Mr Ivan Cheung instructed by Messrs Cham & Co for the petitioner.

Mr C Y Li instructed by Messrs Fred Kan & Co for the 1st to 4th respondents.

Chu J 


DECISION

[1] By summons dated 29 July 2009, the 1st to 4th respondents seek specific discovery against the petitioner for "[a] ll transaction details as contained in bank passbooks and/or bank records and/or bank statements" in three bank accounts maintained by the petitioner in her own name ("the three Bank Accounts") for the periods specified in the schedule to the summons. Despite the reference to transaction details, the respondents’ application, as I understand it, is primarily for the bank passbooks, statements or records of the three Bank Accounts for the period specified ("the Documents").

[2] Specifically, the respondents seek the following relief:


(1) An order under Order 24 rule 7 Rules of the High Court , Cap.4A for the making and filing by the petitioner of an affidavit stating whether she has or had in her possession, custody or power the Documents, and if they or any of them have or has been but are or is no longer in her possession, custody or power, when she parted with them and what has/ have become of the same.

(2) An order for production of the Documents in her possession, custody or power.


[3] Of the three Bank Accounts concerned, the first two are a RMB fixed deposit account and a multi-currency savings account maintained with the Bank of China, Shenzhen and the third one is a RMB savings account maintained with Bank of China, Hong Kong. They are referred to by the parties as "Account 1", "Account 2" and "Account 3" respectively.

[4] There is no dispute between the parties that the petitioner did in the past have possession, custody or power of the bankbooks or bank statements / records relating to the three Bank Accounts. There is also no dispute that it is within the power of the petitioner to obtain copies of the statements or records of the three Bank Accounts from the banks.

[5] The main objections of the petitioner to the present application are twofold. First, it is said that the Documents are not relevant to the Petition and the discovery sought is not necessary for disposing fairly of the Petition or for saving costs. Second, it is said that she is entitled to withhold discovery on the ground of privilege against self-incrimination.

Relevance

[6] In deciding whether the Documents are relevant, it is necessary to consider what the issues on the Petition are and how, if at all, do the three Bank Accounts bear on the issues.

[7] The present Petition is brought under section 168A of Companies Ordinance , Cap.32 on the ground that by reason of the 1st to 3rd respondents’ conduct, the affairs of the 4th respondent ("the Company") have been conducted in a manner unfairly prejudicial to the petitioner. The petitioner seeks an order that the respondents purchase her shareholding at a price to be determined.

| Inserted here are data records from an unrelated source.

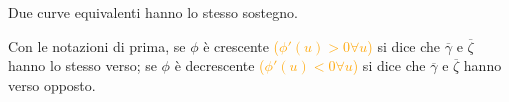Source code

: \begin{attbar}
	Due curve equivalenti hanno lo stesso sostegno.
\end{attbar}


\begin{definition}
	Con le notazioni di prima, se $\phi$ è crescente \textcolor{orange}{($\phi'(u)>0 \forall u$)} si dice che $\overline{\gamma}$ e $\overline{\zeta}$ hanno lo stesso verso; se $\phi$ è decrescente \textcolor{orange}{($\phi'(u)<0 \forall u $)} si dice che $\overline{\gamma}$ e $\overline{\zeta}$ hanno verso opposto.\\

	\segnaposto %
\end{definition}



\begin{comment}
	
	
	\paragraph{\textcolor{red}{Esempio}}
	$\overline{\gamma}(t)=(\cos t, \sin t)$, $t\in [0,2\pi]$, il sostegno è la circonferenza di centro $(0,0)$ e raggio $1$ ed è percorsa una volta  in senso antiorario. $\phi(u)=2u$, $u\in [o,\pi]$, $\phi(u)\in[0,2\pi]$; $\overline{\zeta}(u)=\overline{\gamma}(\phi(u))=(\cos (2u),\sin (2u))$, $u \in [0,\pi]$ è curva equivalente \textcolor{orange}{(percorre la stessa circonferenza a velocità doppia)}.\\
	$\psi(u)=2u$, $u \in [0, 2\pi]$, $\overline{\mu}(u)=\overline{\gamma}(\psi(u))=(\cos(2u), \sin (2u))$, $u \in [0,2\pi]$ non è equivalente a $\overline{\gamma}$ \textcolor{orange}{(percorre la circonferenza due volte)}. Infatti $\psi$ non è invertibile\textcolor{orange}{, cioè iniettiva e suriettiva,} come funzione da $[0,2\pi]$ in $[0,2\pi]$. Nel nostro caso si ha infatti $\psi ([0,2\pi])=[0,4\pi]$, $\mu (u)=2\pi-u$, $u \in [0,2\pi]$.\\
	$\overline{\nu}(u)=\overline{\gamma}(\mu(u))=(\cos(2\pi-u),\sin(2\pi-u))$ \textcolor{orange}{ la circonferenza è percorsa una volta in senso orario} $\overline{\gamma}$ e $\overline{\nu}$ sono curve equivalenti di verso opposto ($\mu$ è decrescente).
	

\end{comment}

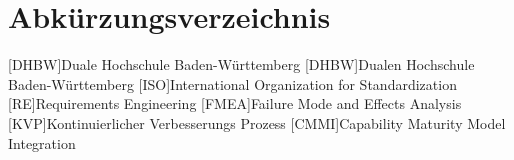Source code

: \section*{Abkürzungsverzeichnis}
\begin{acronym}
  [DHBW]{Duale Hochschule Ba\-den-\-Würt\-tem\-berg}
  [DHBW]{Dualen Hochschule Ba\-den-\-Würt\-tem\-berg}
  [ISO]{International Organization for Standardization}
  [RE]{Requirements Engineering}
  [FMEA]{Failure Mode and Effects Analysis}
  [KVP]{Kontinuierlicher Verbesserungs Prozess}
  [CMMI]{Capability Maturity Model Integration}
\end{acronym}
\newpage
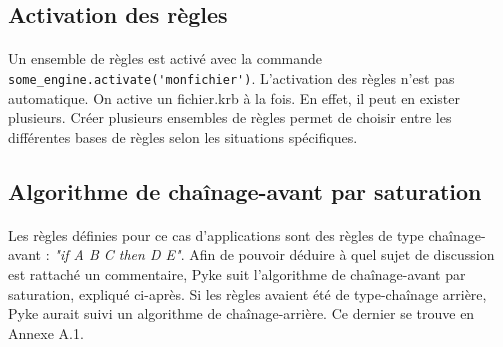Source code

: \documentclass {report}
\begin{document}
\subsection{Activation des règles}
\paragraph{}
Un ensemble de règles est activé avec la commande \verb+some_engine.activate('monfichier')+. L'activation des règles n'est pas automatique. On active un fichier.krb à la fois. En effet, il peut en exister plusieurs. Créer plusieurs ensembles de règles permet de choisir entre les différentes bases de règles selon les situations spécifiques.

\subsection{Algorithme de chaînage-avant par saturation}
\paragraph{}
Les règles définies pour ce cas d'applications sont des règles de type chaînage-avant : \textit{"if A B C then D E"}. Afin de pouvoir déduire à quel sujet de discussion est rattaché un commentaire, Pyke suit l'algorithme de chaînage-avant par saturation, expliqué ci-après. Si les règles avaient été de type-chaînage arrière, Pyke aurait suivi un algorithme de chaînage-arrière. Ce dernier se trouve en Annexe A.1.
\end{document}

[8] The petitioner had since 1993 until her resignation been an employee of the Company. The 1st respondent is the managing director and majority shareholder of the Company. The 2nd respondent is the son of the 1st and 3rd respondents and a director of the Company. It is common ground that the 3rd respondent takes no active part in the management and operation of the Company.

[9] As a result of two allotments in 2000 and 2007 and a transfer of shares from the 1st respondent in 2002, the petitioner holds 300,000 shares in the Company. The remaining shares in the Company are held by the 1st , 2nd and 3rd respondents in the proportion of 1,700,000 shares, 400,000 shares and 200,000 shares respectively. The petitioner was appointed a director in October 2000. Apart from her and the 1st and 2nd respondents, there is one other director, who is an employee of the Company. The petitioner resigned from her employment and directorship with effect from 28 February 2008.

[10] In summary, the petitioner’s complaints in relation to the 1st to 3rd respondents as appeared by the Petition are the following:


(1) The 1st to 3rd respondents have charged their personal and living expenses as the expenses of the Company;

(2) The 1st to 3rd respondents had through the Company acquired properties for their exclusive use;

(3) The 1st to 3rd respondents had through the Company acquired luxury cars for their exclusive use; and

(4) Since the petitioner left the Company, the respondents have, without justification, withheld declaration of dividends.


[11] The respondents’ case in opposition to the Petition is that:


(1) The 1st respondent had reimbursed or paid back the Company the personal expenses incurred by the 1st to 3rd respondents.

(2) Of the properties acquired, two are used as directors’ quarters and the 1st and 2nd respondents have paid rent by way of deductions from their salaries. The third property in Thailand is not for the exclusive use of the 1st to 3rd respondents whereas the fourth property in Japan is an investment and has been used for the Company’s business.

(3) The company cars are provided to the 1st and 2nd respondents for use in connection with the Company’s business.

(4) There has been no agreement relating to declaration of dividends. The Company has good reasons for not declaring dividends.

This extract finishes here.